▸ **Action item**: Please take the lines from the one holding "and have content." through the one holding "### 3.1 Blank" in the data below and copy them exactly.

▸ **Listed records**:
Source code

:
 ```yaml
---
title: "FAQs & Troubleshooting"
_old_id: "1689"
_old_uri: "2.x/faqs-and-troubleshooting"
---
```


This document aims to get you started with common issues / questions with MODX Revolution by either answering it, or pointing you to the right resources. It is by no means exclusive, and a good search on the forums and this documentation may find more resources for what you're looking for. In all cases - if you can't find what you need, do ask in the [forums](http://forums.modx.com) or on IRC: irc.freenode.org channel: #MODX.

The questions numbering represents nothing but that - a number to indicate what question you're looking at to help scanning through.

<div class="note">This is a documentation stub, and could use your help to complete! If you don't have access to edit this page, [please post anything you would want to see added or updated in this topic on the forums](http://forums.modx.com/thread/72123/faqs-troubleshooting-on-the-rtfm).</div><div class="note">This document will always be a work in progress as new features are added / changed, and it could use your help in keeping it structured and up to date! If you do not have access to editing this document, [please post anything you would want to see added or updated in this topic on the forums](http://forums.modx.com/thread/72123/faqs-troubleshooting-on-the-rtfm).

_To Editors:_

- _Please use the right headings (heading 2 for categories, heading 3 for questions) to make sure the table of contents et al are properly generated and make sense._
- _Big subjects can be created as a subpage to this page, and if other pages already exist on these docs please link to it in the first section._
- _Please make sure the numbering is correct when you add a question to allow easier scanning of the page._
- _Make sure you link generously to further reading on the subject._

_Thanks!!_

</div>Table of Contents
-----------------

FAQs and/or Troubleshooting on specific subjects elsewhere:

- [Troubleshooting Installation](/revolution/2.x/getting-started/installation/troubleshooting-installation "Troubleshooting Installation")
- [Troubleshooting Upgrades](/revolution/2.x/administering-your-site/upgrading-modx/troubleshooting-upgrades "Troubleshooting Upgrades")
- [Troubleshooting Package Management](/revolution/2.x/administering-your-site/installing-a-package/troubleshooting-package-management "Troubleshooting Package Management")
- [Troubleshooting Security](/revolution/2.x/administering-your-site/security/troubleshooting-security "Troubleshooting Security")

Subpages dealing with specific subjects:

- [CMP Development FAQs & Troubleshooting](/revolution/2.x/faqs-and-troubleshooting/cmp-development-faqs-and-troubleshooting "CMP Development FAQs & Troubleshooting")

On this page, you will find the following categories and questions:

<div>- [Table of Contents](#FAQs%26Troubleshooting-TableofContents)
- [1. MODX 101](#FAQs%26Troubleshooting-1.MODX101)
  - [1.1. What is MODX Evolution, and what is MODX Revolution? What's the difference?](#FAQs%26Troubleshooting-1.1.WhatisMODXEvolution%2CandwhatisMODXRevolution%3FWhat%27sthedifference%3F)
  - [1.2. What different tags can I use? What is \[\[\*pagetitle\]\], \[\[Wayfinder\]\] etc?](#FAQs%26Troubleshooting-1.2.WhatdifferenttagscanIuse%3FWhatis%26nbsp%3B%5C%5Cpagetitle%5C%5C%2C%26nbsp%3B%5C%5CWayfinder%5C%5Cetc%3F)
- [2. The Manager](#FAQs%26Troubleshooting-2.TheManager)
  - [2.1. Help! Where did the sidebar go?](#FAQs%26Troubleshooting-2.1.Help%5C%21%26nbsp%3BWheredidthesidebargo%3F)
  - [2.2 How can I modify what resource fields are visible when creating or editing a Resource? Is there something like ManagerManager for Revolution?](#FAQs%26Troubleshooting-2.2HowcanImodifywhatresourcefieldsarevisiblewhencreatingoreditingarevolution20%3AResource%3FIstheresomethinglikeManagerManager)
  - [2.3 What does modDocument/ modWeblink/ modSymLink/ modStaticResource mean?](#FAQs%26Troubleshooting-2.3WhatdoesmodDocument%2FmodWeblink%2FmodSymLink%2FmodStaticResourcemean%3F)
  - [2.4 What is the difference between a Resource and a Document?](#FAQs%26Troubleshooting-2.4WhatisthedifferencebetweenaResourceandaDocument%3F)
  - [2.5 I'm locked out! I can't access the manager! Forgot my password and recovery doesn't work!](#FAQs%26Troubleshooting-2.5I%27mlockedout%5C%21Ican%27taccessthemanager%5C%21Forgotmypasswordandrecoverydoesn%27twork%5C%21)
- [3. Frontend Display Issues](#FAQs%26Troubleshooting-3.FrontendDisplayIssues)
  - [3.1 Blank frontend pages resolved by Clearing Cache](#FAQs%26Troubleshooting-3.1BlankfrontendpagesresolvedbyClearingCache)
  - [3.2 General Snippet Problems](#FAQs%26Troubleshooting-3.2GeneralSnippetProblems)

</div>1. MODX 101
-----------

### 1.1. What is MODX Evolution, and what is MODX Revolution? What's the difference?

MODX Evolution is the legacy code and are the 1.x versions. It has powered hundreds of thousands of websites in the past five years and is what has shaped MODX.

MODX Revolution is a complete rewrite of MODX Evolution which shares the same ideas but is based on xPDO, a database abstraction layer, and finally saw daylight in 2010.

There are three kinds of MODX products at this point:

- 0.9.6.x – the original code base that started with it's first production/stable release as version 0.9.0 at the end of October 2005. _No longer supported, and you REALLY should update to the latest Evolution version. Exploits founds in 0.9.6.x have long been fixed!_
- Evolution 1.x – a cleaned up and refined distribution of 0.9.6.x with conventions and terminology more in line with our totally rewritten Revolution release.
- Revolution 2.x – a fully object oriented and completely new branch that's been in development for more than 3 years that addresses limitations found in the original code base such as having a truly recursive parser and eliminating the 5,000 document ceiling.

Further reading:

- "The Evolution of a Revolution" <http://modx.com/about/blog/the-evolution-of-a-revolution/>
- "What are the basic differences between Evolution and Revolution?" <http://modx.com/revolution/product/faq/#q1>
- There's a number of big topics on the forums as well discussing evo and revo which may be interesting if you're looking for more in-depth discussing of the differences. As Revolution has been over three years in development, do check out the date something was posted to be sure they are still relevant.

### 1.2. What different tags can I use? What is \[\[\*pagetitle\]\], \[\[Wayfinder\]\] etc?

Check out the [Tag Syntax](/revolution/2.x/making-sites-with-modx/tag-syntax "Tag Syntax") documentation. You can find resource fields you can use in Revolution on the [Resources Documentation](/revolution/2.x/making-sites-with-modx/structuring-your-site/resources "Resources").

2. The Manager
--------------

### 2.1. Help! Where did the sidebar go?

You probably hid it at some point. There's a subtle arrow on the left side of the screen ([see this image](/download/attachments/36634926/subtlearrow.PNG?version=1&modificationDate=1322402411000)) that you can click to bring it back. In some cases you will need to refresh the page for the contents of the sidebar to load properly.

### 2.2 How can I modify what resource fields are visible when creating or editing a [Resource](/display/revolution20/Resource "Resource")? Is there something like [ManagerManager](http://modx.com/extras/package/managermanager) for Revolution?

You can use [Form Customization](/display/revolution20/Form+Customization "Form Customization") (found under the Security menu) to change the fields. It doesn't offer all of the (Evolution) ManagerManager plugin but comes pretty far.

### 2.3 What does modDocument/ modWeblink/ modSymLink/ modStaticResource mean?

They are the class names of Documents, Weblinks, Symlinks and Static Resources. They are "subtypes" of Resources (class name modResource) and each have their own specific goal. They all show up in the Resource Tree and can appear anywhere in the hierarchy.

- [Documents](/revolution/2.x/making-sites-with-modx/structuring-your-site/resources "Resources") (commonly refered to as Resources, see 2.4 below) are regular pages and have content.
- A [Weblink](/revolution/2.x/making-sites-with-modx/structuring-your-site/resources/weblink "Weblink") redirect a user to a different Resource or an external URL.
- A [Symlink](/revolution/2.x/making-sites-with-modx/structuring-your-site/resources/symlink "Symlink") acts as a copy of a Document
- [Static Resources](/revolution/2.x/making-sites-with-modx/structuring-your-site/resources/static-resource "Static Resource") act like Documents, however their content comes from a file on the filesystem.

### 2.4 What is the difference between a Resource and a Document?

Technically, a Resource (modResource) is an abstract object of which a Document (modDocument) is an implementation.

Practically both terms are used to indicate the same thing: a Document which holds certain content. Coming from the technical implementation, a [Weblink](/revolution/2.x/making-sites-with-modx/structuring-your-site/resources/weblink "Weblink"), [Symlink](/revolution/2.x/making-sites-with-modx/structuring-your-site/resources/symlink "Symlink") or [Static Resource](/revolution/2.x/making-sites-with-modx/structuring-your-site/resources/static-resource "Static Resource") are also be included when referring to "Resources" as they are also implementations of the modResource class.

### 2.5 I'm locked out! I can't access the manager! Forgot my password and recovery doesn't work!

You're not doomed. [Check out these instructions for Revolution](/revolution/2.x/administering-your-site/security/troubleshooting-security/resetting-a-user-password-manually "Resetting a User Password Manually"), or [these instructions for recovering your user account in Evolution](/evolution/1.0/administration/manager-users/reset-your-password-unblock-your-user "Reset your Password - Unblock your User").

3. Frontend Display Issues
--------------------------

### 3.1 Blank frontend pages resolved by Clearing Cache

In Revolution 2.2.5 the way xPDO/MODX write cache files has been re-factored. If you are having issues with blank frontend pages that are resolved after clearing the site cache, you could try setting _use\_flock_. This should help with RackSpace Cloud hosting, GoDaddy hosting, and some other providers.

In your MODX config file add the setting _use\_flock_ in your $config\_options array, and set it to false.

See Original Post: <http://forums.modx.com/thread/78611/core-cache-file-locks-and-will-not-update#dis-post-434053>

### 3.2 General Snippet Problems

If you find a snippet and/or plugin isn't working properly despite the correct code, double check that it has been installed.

▸ **Expected answer**:
- [Documents](/revolution/2.x/making-sites-with-modx/structuring-your-site/resources "Resources") (commonly refered to as Resources, see 2.4 below) are regular pages and have content.
- A [Weblink](/revolution/2.x/making-sites-with-modx/structuring-your-site/resources/weblink "Weblink") redirect a user to a different Resource or an external URL.
- A [Symlink](/revolution/2.x/making-sites-with-modx/structuring-your-site/resources/symlink "Symlink") acts as a copy of a Document
- [Static Resources](/revolution/2.x/making-sites-with-modx/structuring-your-site/resources/static-resource "Static Resource") act like Documents, however their content comes from a file on the filesystem.

### 2.4 What is the difference between a Resource and a Document?

Technically, a Resource (modResource) is an abstract object of which a Document (modDocument) is an implementation.

Practically both terms are used to indicate the same thing: a Document which holds certain content. Coming from the technical implementation, a [Weblink](/revolution/2.x/making-sites-with-modx/structuring-your-site/resources/weblink "Weblink"), [Symlink](/revolution/2.x/making-sites-with-modx/structuring-your-site/resources/symlink "Symlink") or [Static Resource](/revolution/2.x/making-sites-with-modx/structuring-your-site/resources/static-resource "Static Resource") are also be included when referring to "Resources" as they are also implementations of the modResource class.

### 2.5 I'm locked out! I can't access the manager! Forgot my password and recovery doesn't work!

You're not doomed. [Check out these instructions for Revolution](/revolution/2.x/administering-your-site/security/troubleshooting-security/resetting-a-user-password-manually "Resetting a User Password Manually"), or [these instructions for recovering your user account in Evolution](/evolution/1.0/administration/manager-users/reset-your-password-unblock-your-user "Reset your Password - Unblock your User").

3. Frontend Display Issues
--------------------------

### 3.1 Blank frontend pages resolved by Clearing Cache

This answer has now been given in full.